Alternation allows use of the '|' character to allow a choice between two or more alternatives. Expanding the chapter heading regular expression, you can expand it to cover more than just chapter headings. However, it is not as straightforward as you might think. When alternation is used, the largest possible expression on either side of the '|' character is matched. You might think that the following expressions for JScript and VBScript match either 'Chapter' or 'Section' followed by one or two digits occurring at the beginning and ending of a line:

Example

CopyCode imageCopy Code
/^Chapter|Section [1-9][0-9]{0,1}$/
"^Chapter|Section [1-9][0-9]{0,1}$"

Unfortunately, the regular expressions shown above matches either the word 'Chapter' at the beginning of a line, or 'Section' and whatever numbers follow that, at the end of the line. If the input string is 'Chapter 22', the expression shown above only matches the word 'Chapter'. If the input string is 'Section 22', the expression matches 'Section 22'. But that is not the intent here so there must be a way to make that regular expression more responsive to what you're trying to do and there is.

You can use parentheses to limit the scope of the alternation, that is, make sure that it applies only to the two words, 'Chapter' and 'Section'. However, parentheses are also used to create subexpressions and possibly capture them for later use, something that is covered in the section on backreferences.
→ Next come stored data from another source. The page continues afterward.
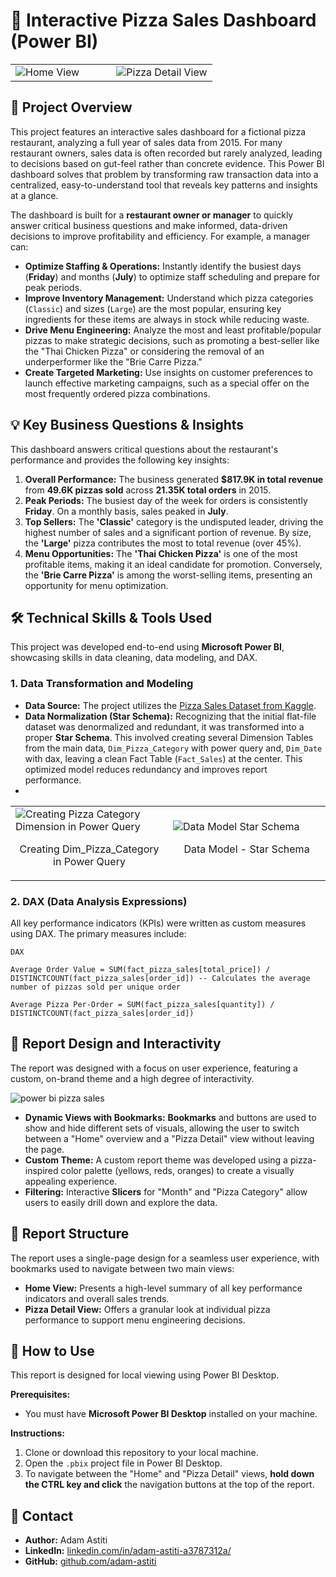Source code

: # 🍕 Interactive Pizza Sales Dashboard (Power BI)

<table>
  <tr>
    <td width="50%"><img src="https://github.com/user-attachments/assets/8c8f38fe-7747-40f1-9074-3959acb4fd11" alt="Home View"></td>
    <td width="50%"><img src="https://github.com/user-attachments/assets/b0847f17-0c31-4d18-adbc-3c051bd1a067" alt="Pizza Detail View"></td>
  </tr>
</table>

## 📌 Project Overview

This project features an interactive sales dashboard for a fictional pizza restaurant, analyzing a full year of sales data from 2015. For many restaurant owners, sales data is often recorded but rarely analyzed, leading to decisions based on gut-feel rather than concrete evidence. This Power BI dashboard solves that problem by transforming raw transaction data into a centralized, easy-to-understand tool that reveals key patterns and insights at a glance.

The dashboard is built for a **restaurant owner or manager** to quickly answer critical business questions and make informed, data-driven decisions to improve profitability and efficiency. For example, a manager can:

* **Optimize Staffing & Operations:** Instantly identify the busiest days (**Friday**) and months (**July**) to optimize staff scheduling and prepare for peak periods.
* **Improve Inventory Management:** Understand which pizza categories (`Classic`) and sizes (`Large`) are the most popular, ensuring key ingredients for these items are always in stock while reducing waste.
* **Drive Menu Engineering:** Analyze the most and least profitable/popular pizzas to make strategic decisions, such as promoting a best-seller like the "Thai Chicken Pizza" or considering the removal of an underperformer like the "Brie Carre Pizza."
* **Create Targeted Marketing:** Use insights on customer preferences to launch effective marketing campaigns, such as a special offer on the most frequently ordered pizza combinations.

## 💡 Key Business Questions & Insights

This dashboard answers critical questions about the restaurant's performance and provides the following key insights:

1.  **Overall Performance:** The business generated **$817.9K in total revenue** from **49.6K pizzas sold** across **21.35K total orders** in 2015.
2.  **Peak Periods:** The busiest day of the week for orders is consistently **Friday**. On a monthly basis, sales peaked in **July**.
3.  **Top Sellers:** The **'Classic'** category is the undisputed leader, driving the highest number of sales and a significant portion of revenue. By size, the **'Large'** pizza contributes the most to total revenue (over 45%).
4.  **Menu Opportunities:** The **'Thai Chicken Pizza'** is one of the most profitable items, making it an ideal candidate for promotion. Conversely, the **'Brie Carre Pizza'** is among the worst-selling items, presenting an opportunity for menu optimization.

## 🛠️ Technical Skills & Tools Used

This project was developed end-to-end using **Microsoft Power BI**, showcasing skills in data cleaning, data modeling, and DAX.

### 1. Data Transformation and Modeling
* **Data Source:** The project utilizes the [Pizza Sales Dataset from Kaggle](https://www.kaggle.com/datasets/nextmillionaire/pizza-sales-dataset).
* **Data Normalization (Star Schema):** Recognizing that the initial flat-file dataset was denormalized and redundant, it was transformed into a proper **Star Schema**. This involved creating several Dimension Tables from the main data, `Dim_Pizza_Category` with power query and, `Dim_Date` with dax, leaving a clean Fact Table (`Fact_Sales`) at the center. This optimized model reduces redundancy and improves report performance.
* 
<table>
  <tr>
    <td width="50%">
      <img src="https://github.com/user-attachments/assets/e5e21a10-31bc-448d-923c-f35301e08908" alt="Creating Pizza Category Dimension in Power Query">
      <p align="center">Creating Dim_Pizza_Category in Power Query</p>
    </td>
    <td width="50%">
      <img src="https://github.com/user-attachments/assets/a7e6f46d-2615-4d79-af7c-59ba016bef26" alt="Data Model Star Schema">
      <p align="center">Data Model - Star Schema</p>
    </td>
  </tr>
</table>


### 2. DAX (Data Analysis Expressions)
All key performance indicators (KPIs) were written as custom measures using DAX. The primary measures include:

```DAX```

```Average Order Value = SUM(fact_pizza_sales[total_price]) / DISTINCTCOUNT(fact_pizza_sales[order_id]) -- Calculates the average number of pizzas sold per unique order```

```Average Pizza Per-Order = SUM(fact_pizza_sales[quantity]) / DISTINCTCOUNT(fact_pizza_sales[order_id]) ```


## 🎨 Report Design and Interactivity

The report was designed with a focus on user experience, featuring a custom, on-brand theme and a high degree of interactivity.

![power bi pizza sales](https://github.com/user-attachments/assets/9e23a591-e434-4283-8c86-cc2b0c63dd6d)

* **Dynamic Views with Bookmarks:** **Bookmarks** and buttons are used to show and hide different sets of visuals, allowing the user to switch between a "Home" overview and a "Pizza Detail" view without leaving the page.
* **Custom Theme:** A custom report theme was developed using a pizza-inspired color palette (yellows, reds, oranges) to create a visually appealing experience.
* **Filtering:** Interactive **Slicers** for "Month" and "Pizza Category" allow users to easily drill down and explore the data.

## 📂 Report Structure

The report uses a single-page design for a seamless user experience, with bookmarks used to navigate between two main views:

* **Home View:** Presents a high-level summary of all key performance indicators and overall sales trends.
* **Pizza Detail View:** Offers a granular look at individual pizza performance to support menu engineering decisions.

## 🚀 How to Use

This report is designed for local viewing using Power BI Desktop.

**Prerequisites:**
* You must have **Microsoft Power BI Desktop** installed on your machine.

**Instructions:**
1.  Clone or download this repository to your local machine.
2.  Open the `.pbix` project file in Power BI Desktop.
3.  To navigate between the "Home" and "Pizza Detail" views, **hold down the CTRL key and click** the navigation buttons at the top of the report.

## 👤 Contact

* **Author:** Adam Astiti
* **LinkedIn:** [linkedin.com/in/adam-astiti-a3787312a/](https://www.linkedin.com/in/adam-astiti-a3787312a/)
* **GitHub:** [github.com/adam-astiti](https://github.com/adam-astiti)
By taking the regular expressions shown above and adding parentheses in the appropriate places, you can make the regular expression match either 'Chapter 1' or 'Section 3'.

The following regular expressions use parentheses to group 'Chapter' and 'Section' so the expression works properly. For JScript:

CopyCode imageCopy Code
/^(Chapter|Section) [1-9][0-9]{0,1}$/

For VBScript:

CopyCode imageCopy Code
"^(Chapter|Section) [1-9][0-9]{0,1}$"

Although these expressions work properly, the parentheses around 'Chapter|Section' also cause either of the two matching words to be captured for future use. Since there is only one set of parentheses in the expression shown above, there is only one captured submatch. This submatch can be referred to using the Submatches collection in VBScript or the $1-$9 properties of the RegExp object in JScript.

In the above example, you merely want to use the parentheses to group a choice between the words 'Chapter' and 'Section'. To prevent the match from being saved for possible later use, place '?:' before the regular expression pattern inside the parentheses. The following modification provides the same capability without saving the submatch:

CopyCode imageCopy Code
/^(?:Chapter|Section) [1-9][0-9]{0,1}$/

For VBScript:

CopyCode imageCopy Code
"^(?:Chapter|Section) [1-9][0-9]{0,1}$"

In addition to the '?:' metacharacters, there are two other non-capturing metacharacters used for something called lookahead matches. A positive lookahead, specified using ?=, matches the search string at any point where a matching regular expression pattern in parentheses begins. A negative lookahead, specified using '?!', matches the search string at any point where a string not matching the regular expression pattern begins.

For example, suppose you have a document containing references to Windows 3.1, Windows 95, Windows 98, and Windows NT. Suppose further that you need to update the document by finding all the references to Windows 95, Windows 98, and Windows NT and changing those reference to Windows 2000. You can use the following JScript regular expression, which is an example of a positive lookahead, to match Windows 95, Windows 98, and Windows NT:

CopyCode imageCopy Code
/Windows(?=95 |98 |NT )/

To make the same match in VBScript, use the following:

CopyCode imageCopy Code
"Windows(?=95 |98 |NT )"

Once the match is found, the search for the next match begins immediately following the matched text, not including the characters included in the look-ahead. For example, if the expressions shown above matched 'Windows 98', the search resumes after 'Windows' not after '98'.